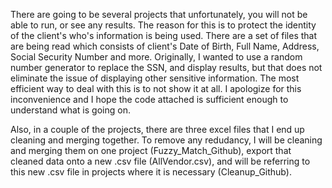 There are going to be several projects that unfortunately, you will not be able to run, or see any results. 
The reason for this is to protect the identity of the client's who's information is being used. 
There are a set of files that are being read which consists of client's Date of Birth, Full Name, Address, Social Security Number and more. Originally, I wanted to use a random number generator to replace the SSN, and display results, but that does not eliminate the issue of displaying other sensitive information. The most efficient way to deal with this is to not show it at all. I apologize for this inconvenience and I hope the code attached is sufficient enough to understand what is going on. 



Also, in a couple of the projects, there are three excel files that I end up cleaning and merging together. To remove any redudancy, I will be cleaning and merging them on one project (Fuzzy_Match_Github), export that cleaned data onto a new .csv file (AllVendor.csv), and will be referring to this new .csv file in projects where it is necessary (Cleanup_Github). 
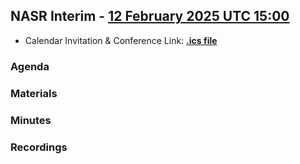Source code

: ## NASR Interim - [12 February 2025 UTC 15:00](https://www.worldtimebuddy.com/?qm=1&lid=100,5391959,5128581,2988507,1816670,1850147&h=100&date=2025-2-12&sln=15-16&hf=1)
- Calendar Invitation & Conference Link: **[.ics file](./Material/NASR-12022025.ics)**

### Agenda

### Materials

### Minutes

### Recordings



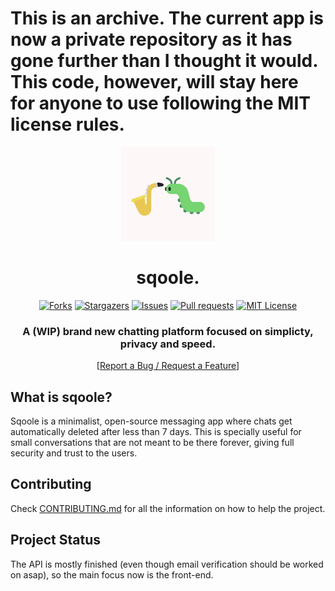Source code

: # This is an archive. The current app is now a private repository as it has gone further than I thought it would. This code, however, will stay here for anyone to use following the MIT license rules.

<div align="center">
	<a href="https://github.com/Brian3647/sqoole">
    <img src=".github/assets/sqoole_logo.png" alt="Logo" width="150" height="150">
</a>
<h1>sqoole.</h1>

[![Forks][forks-shield]][forks-url]
[![Stargazers][stars-shield]][stars-url]
[![Issues][issues-shield]][issues-url]
[![Pull requests][pr-shield]][pr-url]
[![MIT License][license-shield]][license-url]

  <p align="center">
    <h3>A (WIP) brand new chatting platform focused on simplicty, privacy and speed.</h3>
[<a href="https://github.com/Brian3647/sqoole/issues">Report a Bug / Request a Feature</a>]
    </p>

</div>

## **What is sqoole?**

Sqoole is a minimalist, open-source messaging app where chats get automatically deleted after less than 7 days. This is specially useful for small conversations that are not meant to be there forever, giving full security and trust to the users.

## **Contributing**

Check [CONTRIBUTING.md](./.github/CONTRIBUTING.md) for all the information on how to help the project.

## **Project Status**

The API is mostly finished (even though email verification should be worked on asap), so the main focus now is the front-end.

<!-- Links -->

[contributors-shield]: https://img.shields.io/github/contributors/Brian3647/sqoole.svg?style=for-the-badge
[contributors-url]: https://github.com/Brian3647/sqoole/graphs/contributors
[forks-shield]: https://img.shields.io/github/forks/Brian3647/sqoole.svg?style=for-the-badge
[forks-url]: https://github.com/Brian3647/sqoole/network/members
[stars-shield]: https://img.shields.io/github/stars/Brian3647/sqoole.svg?style=for-the-badge
[stars-url]: https://github.com/Brian3647/sqoole/stargazers
[issues-shield]: https://img.shields.io/github/issues/Brian3647/sqoole.svg?style=for-the-badge
[issues-url]: https://github.com/Brian3647/sqoole/issues
[pr-shield]: https://img.shields.io/github/issues-pr/Brian3647/sqoole.svg?style=for-the-badge
[pr-url]: https://github.com/Brian3647/sqoole/pulls
[license-shield]: https://img.shields.io/github/license/Brian3647/sqoole.svg?style=for-the-badge
[license-url]: https://github.com/Brian3647/sqoole/blob/main/LICENSE
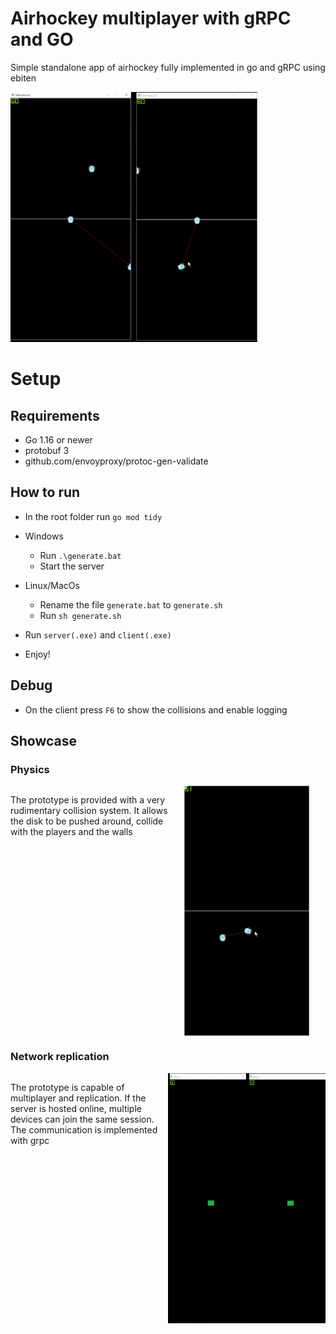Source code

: # Airhockey multiplayer with gRPC and GO

Simple standalone app of airhockey fully implemented in go and gRPC using ebiten

<img src="./final.gif" alt="network"  height="400"/>

# Setup
## Requirements
- Go 1.16 or newer
- protobuf 3
- github.com/envoyproxy/protoc-gen-validate
## How to run
- In the root folder run `go mod tidy`
- Windows
  - Run `.\generate.bat`
  - Start the server
- Linux/MacOs
  - Rename the file `generate.bat` to `generate.sh`
  - Run `sh generate.sh`

- Run `server(.exe)` and `client(.exe)`
- Enjoy!

## Debug
- On the client press `F6` to show the collisions and enable logging

## Showcase
### Physics

<div style="display: flex;">
<p style="width: 50%">
The prototype is provided with a very rudimentary collision system. It allows the disk to be pushed around, collide with the players and the walls
</p>
<div style="width: 50%; display: flex;justify-content:space-evenly;">
<img src="./collisions.gif" alt="collisions" height="400"/>
</div>
</div>

### Network replication

<div style="display: flex;">
<p style="width: 50%">
The prototype is capable of multiplayer and replication. If the server is hosted online, multiple devices can join the
same session. The communication is implemented with grpc
</p>
<div style="width: 50%; display: flex;justify-content:space-evenly;">
<img src="./network.gif" alt="network"  height="400"/>
</div>
</div>

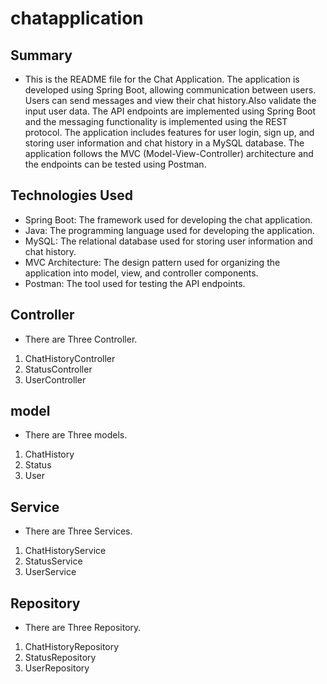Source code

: # chatapplication

## Summary
* This is the README file for the Chat Application. The application is developed using Spring Boot, allowing communication between users. Users can send messages and view their chat history.Also validate the input user data. The API endpoints are implemented using Spring Boot and the messaging functionality is implemented using the REST protocol. The application includes features for user login, sign up, and storing user information and chat history in a MySQL database. The application follows the MVC (Model-View-Controller) architecture and the endpoints can be tested using Postman.

## Technologies Used
* Spring Boot: The framework used for developing the chat application.
* Java: The programming language used for developing the application.
* MySQL: The relational database used for storing user information and chat history.
* MVC Architecture: The design pattern used for organizing the application into model, view, and controller components.
* Postman: The tool used for testing the API endpoints.

## Controller
* There are Three Controller.
1. ChatHistoryController
2. StatusController
3. UserController

## model
* There are Three models.
1. ChatHistory
2. Status
3. User

## Service
* There are Three Services.
1. ChatHistoryService
2. StatusService
3. UserService

## Repository
* There are Three Repository.
1. ChatHistoryRepository
2. StatusRepository
3. UserRepository

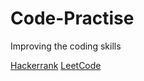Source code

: # Code-Practise
Improving the coding skills

[Hackerrank](https://github.com/nikku1234/Code-Practise/tree/master/HackerRank)
[LeetCode](https://github.com/nikku1234/Code-Practise/tree/master/LeetCode)

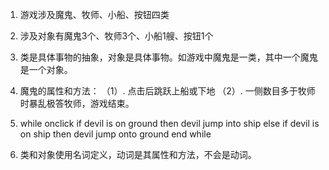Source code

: 1. 游戏涉及魔鬼、牧师、小船、按钮四类

2. 涉及对象有魔鬼3个、牧师3个、小船1艘、按钮1个

3. 类是具体事物的抽象，对象是具体事物。如游戏中魔鬼是一类，其中一个魔鬼是一个对象。

4. 魔鬼的属性和方法： （1）. 点击后跳跃上船或下地 （2）. 一侧数目多于牧师时暴乱极答牧师，游戏结束。

5. while onclick if devil is on ground then devil jump into ship else if devil is on ship then devil jump onto ground end while 

6. 类和对象使用名词定义，动词是其属性和方法，不会是动词。
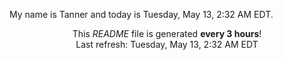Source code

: My name is Tanner and today is Tuesday, May 13, 2:32 AM EDT.

<p align="center">This <i>README</i> file is generated <b>every 3 hours</b>!</br>Last refresh: Tuesday, May 13, 2:32 AM EDT<br /></p>
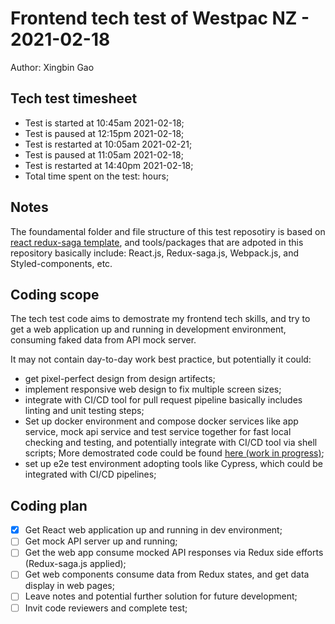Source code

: # Frontend tech test of Westpac NZ - 2021-02-18

Author: Xingbin Gao

## Tech test timesheet

- Test is started at 10:45am 2021-02-18;
- Test is paused at 12:15pm 2021-02-18;
- Test is restarted at 10:05am 2021-02-21;
- Test is paused at 11:05am 2021-02-18;
- Test is restarted at 14:40pm 2021-02-18;
- Total time spent on the test: hours;

## Notes

The foundamental folder and file structure of this test reposotiry is based on [react redux-saga template](https://github.com/benxgao/react-redux-saga-plate), and tools/packages that are adpoted in this repository basically include:
React.js, Redux-saga.js, Webpack.js, and Styled-components, etc.

## Coding scope

The tech test code aims to demostrate my frontend tech skills, and try to get a web application up and running in development environment, consuming faked data from API mock server. 

It may not contain day-to-day work best practice, but potentially it could:
- get pixel-perfect design from design artifects;
- implement responsive web design to fix multiple screen sizes;
- integrate with CI/CD tool for pull request pipeline basically includes linting and unit testing steps;
- Set up docker environment and compose docker services like app service, mock api service and test service together for fast local checking and testing, and potentially integrate with CI/CD tool via shell scripts; More demostrated code could be found [here (work in progress)](https://github.com/benxgao/docker-api-plate);
- set up e2e test environment adopting tools like Cypress, which could be integrated with CI/CD pipelines;

## Coding plan

- [x] Get React web application up and running in dev environment;
- [ ] Get mock API server up and running;
- [ ] Get the web app consume mocked API responses via Redux side efforts (Redux-saga.js applied);
- [ ] Get web components consume data from Redux states, and get data display in web pages;
- [ ] Leave notes and potential further solution for future development;
- [ ] Invit code reviewers and complete test;
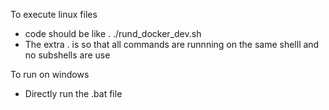 To execute linux files 

-  code should be like . ./rund_docker_dev.sh
-  The extra . is so that all commands are runnning on the same shelll and no subshells are use

To run on windows 

- Directly run the .bat file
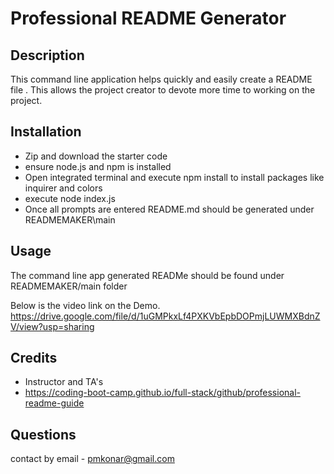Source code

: # Professional README Generator

## Description


This command line application helps quickly and easily create a README file . This allows the project creator to devote more time to working on the project.

## Installation 

- Zip and download the starter code
- ensure node.js and npm is installed
- Open integrated terminal and execute npm install to install packages like inquirer and colors
- execute node index.js 
- Once all prompts are entered README.md should be generated under READMEMAKER\main 


## Usage

The command line app generated READMe should be found under READMEMAKER/main folder

Below is the video link on the Demo.
https://drive.google.com/file/d/1uGMPkxLf4PXKVbEpbDOPmjLUWMXBdnZV/view?usp=sharing





## Credits 
- Instructor and TA's
- https://coding-boot-camp.github.io/full-stack/github/professional-readme-guide



## Questions 
contact by email - pmkonar@gmail.com


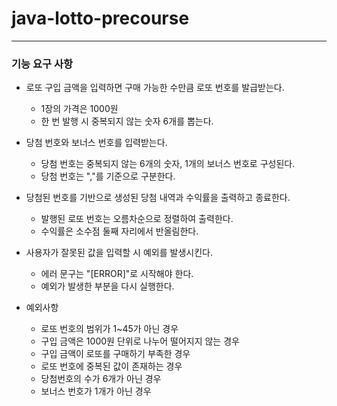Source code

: # java-lotto-precourse

---

### 기능 요구 사항

- 로또 구입 금액을 입력하면 구매 가능한 수만큼 로또 번호를 발급받는다.
  - 1장의 가격은 1000원
  - 한 번 발행 시 중복되지 않는 숫자 6개를 뽑는다.
- 당첨 번호와 보너스 번호를 입력받는다.
  - 당첨 번호는 중복되지 않는 6개의 숫자, 1개의 보너스 번호로 구성된다.
  - 당첨 번호는 ","를 기준으로 구분한다.
- 당첨된 번호를 기반으로 생성된 당첨 내역과 수익률을 출력하고 종료한다.
  - 발행된 로또 번호는 오름차순으로 정렬하여 출력한다.
  - 수익률은 소수점 둘째 자리에서 반올림한다.
- 사용자가 잘못된 값을 입력할 시 예외를 발생시킨다.
  - 에러 문구는 "[ERROR]"로 시작해야 한다.
  - 예외가 발생한 부분을 다시 실행한다.


- 예외사항
  - 로또 번호의 범위가 1~45가 아닌 경우
  - 구입 금액은 1000원 단위로 나누어 떨어지지 않는 경우
  - 구입 금액이 로또를 구매하기 부족한 경우
  - 로또 번호에 중복된 값이 존재하는 경우
  - 당첨번호의 수가 6개가 아닌 경우
  - 보너스 번호가 1개가 아닌 경우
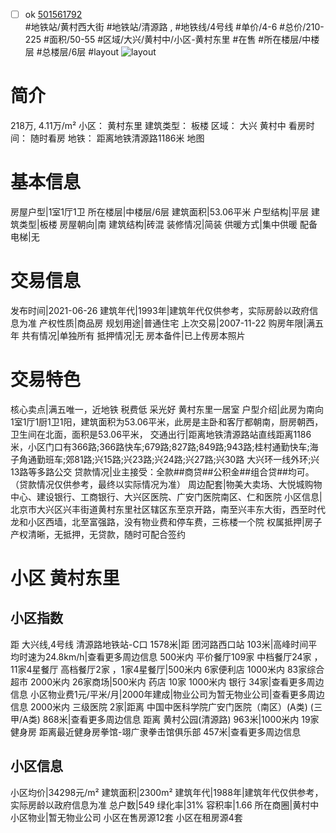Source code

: - [ ] ok [501561792](https://bj.5i5j.com/ershoufang/501561792.html)  
 #地铁站/黄村西大街 #地铁站/清源路 ,  #地铁线/4号线
#单价/4-6 #总价/210-225 #面积/50-55   #区域/大兴/黄村中/小区-黄村东里 #在售 #所在楼层/中楼层 #总楼层/6层 #layout 
![layout](http://image2a.5i5j.com/bdir/layout/567de3d39f74429eb33a8831f8355586.jpg_P5.jpg) 
# 简介 
 218万,  4.11万/m² 
小区： 黄村东里
建筑类型： 板楼
区域： 大兴 黄村中
看房时间： 随时看房
地铁： 距离地铁清源路1186米 地图
# 基本信息 
 房屋户型|1室1厅1卫
所在楼层|中楼层/6层
建筑面积|53.06平米
户型结构|平层
建筑类型|板楼
房屋朝向|南
建筑结构|砖混
装修情况|简装
供暖方式|集中供暖
配备电梯|无
# 交易信息 
 发布时间|2021-06-26
建筑年代|1993年|建筑年代仅供参考，实际房龄以政府信息为准
产权性质|商品房
规划用途|普通住宅
上次交易|2007-11-22
购房年限|满五年
共有情况|单独所有
抵押情况|无
房本备件|已上传房本照片
# 交易特色 
 核心卖点|满五唯一，近地铁 税费低 采光好 黄村东里一居室
户型介绍|此房为南向1室1厅1厨1卫1阳，建筑面积为53.06平米，此房是主卧和客厅都朝南，厨房朝西，卫生间在北面，面积是53.06平米，
交通出行|距离地铁清源路站直线距离1186米，小区门口有366路;366路快车;679路;827路;849路;943路;桂村通勤快车;海子角通勤班车;郊81路;兴15路;兴23路;兴24路;兴27路;兴30路 大兴环一线外环;兴13路等多路公交
贷款情况|业主接受：全款##商贷##公积金##组合贷##均可。（贷款情况仅供参考，最终以实际情况为准）
周边配套|物美大卖场、大悦城购物中心、建设银行、工商银行、大兴区医院、广安门医院南区、仁和医院
小区信息|北京市大兴区兴丰街道黄村东里社区辖区东至京开路，南至兴丰东大街，西至时代龙和小区西墙，北至富强路，没有物业费和停车费，三栋楼一个院
权属抵押|房子产权清晰，无抵押，无贷款，随时可配合签约
# 小区 黄村东里
## 小区指数 
 距 大兴线,4号线 清源路地铁站-C口 1578米|距 团河路西口站 103米|高峰时间平均时速为24.8km/h|查看更多周边信息
500米内 平价餐厅109家
中档餐厅24家 ，11家4星餐厅
高档餐厅2家 ，1家4星餐厅|500米内 6家便利店
1000米内 83家综合超市
2000米内 26家商场|500米内 药店 10家
1000米内 银行 34家|查看更多周边信息
小区物业费1元/平米/月|2000年建成|物业公司为暂无物业公司|查看更多周边信息
2000米内 三级医院 2家|距离 中国中医科学院广安门医院（南区）(A类) (三甲/A类) 868米|查看更多周边信息
距离 黄村公园(清源路) 963米|1000米内 19家 健身房
距离最近健身房拳馆-翊广隶拳击馆俱乐部 457米|查看更多周边信息
## 小区信息 
 小区均价|34298元/m²
建筑面积|2300m²
建筑年代|1988年|建筑年代仅供参考，实际房龄以政府信息为准
总户数|549
绿化率|31%
容积率|1.66
所在商圈|黄村中
小区物业|暂无物业公司
小区在售房源12套
小区在租房源4套
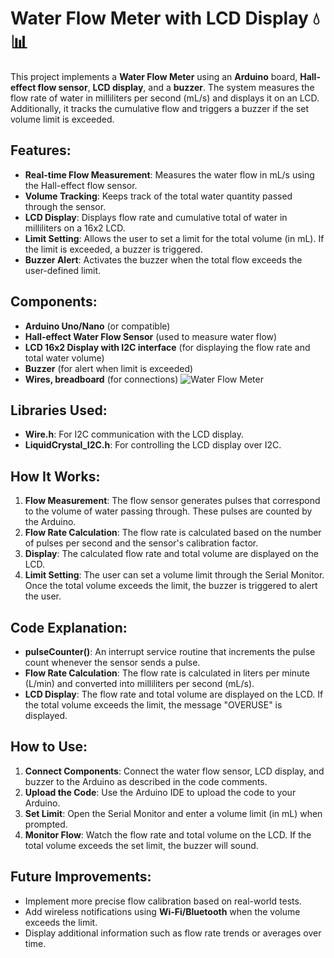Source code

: # Water Flow Meter with LCD Display 💧📊

This project implements a **Water Flow Meter** using an **Arduino** board, **Hall-effect flow sensor**, **LCD display**, and a **buzzer**. The system measures the flow rate of water in milliliters per second (mL/s) and displays it on an LCD. Additionally, it tracks the cumulative flow and triggers a buzzer if the set volume limit is exceeded.

## Features:
- **Real-time Flow Measurement**: Measures the water flow in mL/s using the Hall-effect flow sensor.
- **Volume Tracking**: Keeps track of the total water quantity passed through the sensor.
- **LCD Display**: Displays flow rate and cumulative total of water in milliliters on a 16x2 LCD.
- **Limit Setting**: Allows the user to set a limit for the total volume (in mL). If the limit is exceeded, a buzzer is triggered.
- **Buzzer Alert**: Activates the buzzer when the total flow exceeds the user-defined limit.
  
## Components:
- **Arduino Uno/Nano** (or compatible)
- **Hall-effect Water Flow Sensor** (used to measure water flow)
- **LCD 16x2 Display with I2C interface** (for displaying the flow rate and total water volume)
- **Buzzer** (for alert when limit is exceeded)
- **Wires, breadboard** (for connections)
![Water Flow Meter](file:///Users/atharvnawal/Downloads/image.jpeg)

## Libraries Used:
- **Wire.h**: For I2C communication with the LCD display.
- **LiquidCrystal_I2C.h**: For controlling the LCD display over I2C.

## How It Works:
1. **Flow Measurement**: The flow sensor generates pulses that correspond to the volume of water passing through. These pulses are counted by the Arduino.
2. **Flow Rate Calculation**: The flow rate is calculated based on the number of pulses per second and the sensor's calibration factor.
3. **Display**: The calculated flow rate and total volume are displayed on the LCD.
4. **Limit Setting**: The user can set a volume limit through the Serial Monitor. Once the total volume exceeds the limit, the buzzer is triggered to alert the user.

## Code Explanation:
- **pulseCounter()**: An interrupt service routine that increments the pulse count whenever the sensor sends a pulse.
- **Flow Rate Calculation**: The flow rate is calculated in liters per minute (L/min) and converted into milliliters per second (mL/s).
- **LCD Display**: The flow rate and total volume are displayed on the LCD. If the total volume exceeds the limit, the message "OVERUSE" is displayed.

## How to Use:
1. **Connect Components**: Connect the water flow sensor, LCD display, and buzzer to the Arduino as described in the code comments.
2. **Upload the Code**: Use the Arduino IDE to upload the code to your Arduino.
3. **Set Limit**: Open the Serial Monitor and enter a volume limit (in mL) when prompted.
4. **Monitor Flow**: Watch the flow rate and total volume on the LCD. If the total volume exceeds the set limit, the buzzer will sound.

## Future Improvements:
- Implement more precise flow calibration based on real-world tests.
- Add wireless notifications using **Wi-Fi/Bluetooth** when the volume exceeds the limit.
- Display additional information such as flow rate trends or averages over time.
○ ○ ○ ○ ○ ○ ○
## Task to complete
Set down, exactly as written above, each line from the one with "are Three Services." through the one with "## Tech test timesheet", and skip the pictures.

## Written reply
* There are Three Services.
1. ChatHistoryService
2. StatusService
3. UserService

## Repository
* There are Three Repository.
1. ChatHistoryRepository
2. StatusRepository
3. UserRepository

Source code

: # Code-Practise
Improving the coding skills

[Hackerrank](https://github.com/nikku1234/Code-Practise/tree/master/HackerRank)
[LeetCode](https://github.com/nikku1234/Code-Practise/tree/master/LeetCode)

Source code

: 1. 游戏涉及魔鬼、牧师、小船、按钮四类

2. 涉及对象有魔鬼3个、牧师3个、小船1艘、按钮1个

3. 类是具体事物的抽象，对象是具体事物。如游戏中魔鬼是一类，其中一个魔鬼是一个对象。

4. 魔鬼的属性和方法： （1）. 点击后跳跃上船或下地 （2）. 一侧数目多于牧师时暴乱极答牧师，游戏结束。

5. while onclick if devil is on ground then devil jump into ship else if devil is on ship then devil jump onto ground end while 

6. 类和对象使用名词定义，动词是其属性和方法，不会是动词。
Source code

: My name is Tanner and today is Tuesday, May 13, 2:32 AM EDT.

<p align="center">This <i>README</i> file is generated <b>every 3 hours</b>!</br>Last refresh: Tuesday, May 13, 2:32 AM EDT<br /></p>
Source code

: # Frontend tech test of Westpac NZ - 2021-02-18

Author: Xingbin Gao

## Tech test timesheet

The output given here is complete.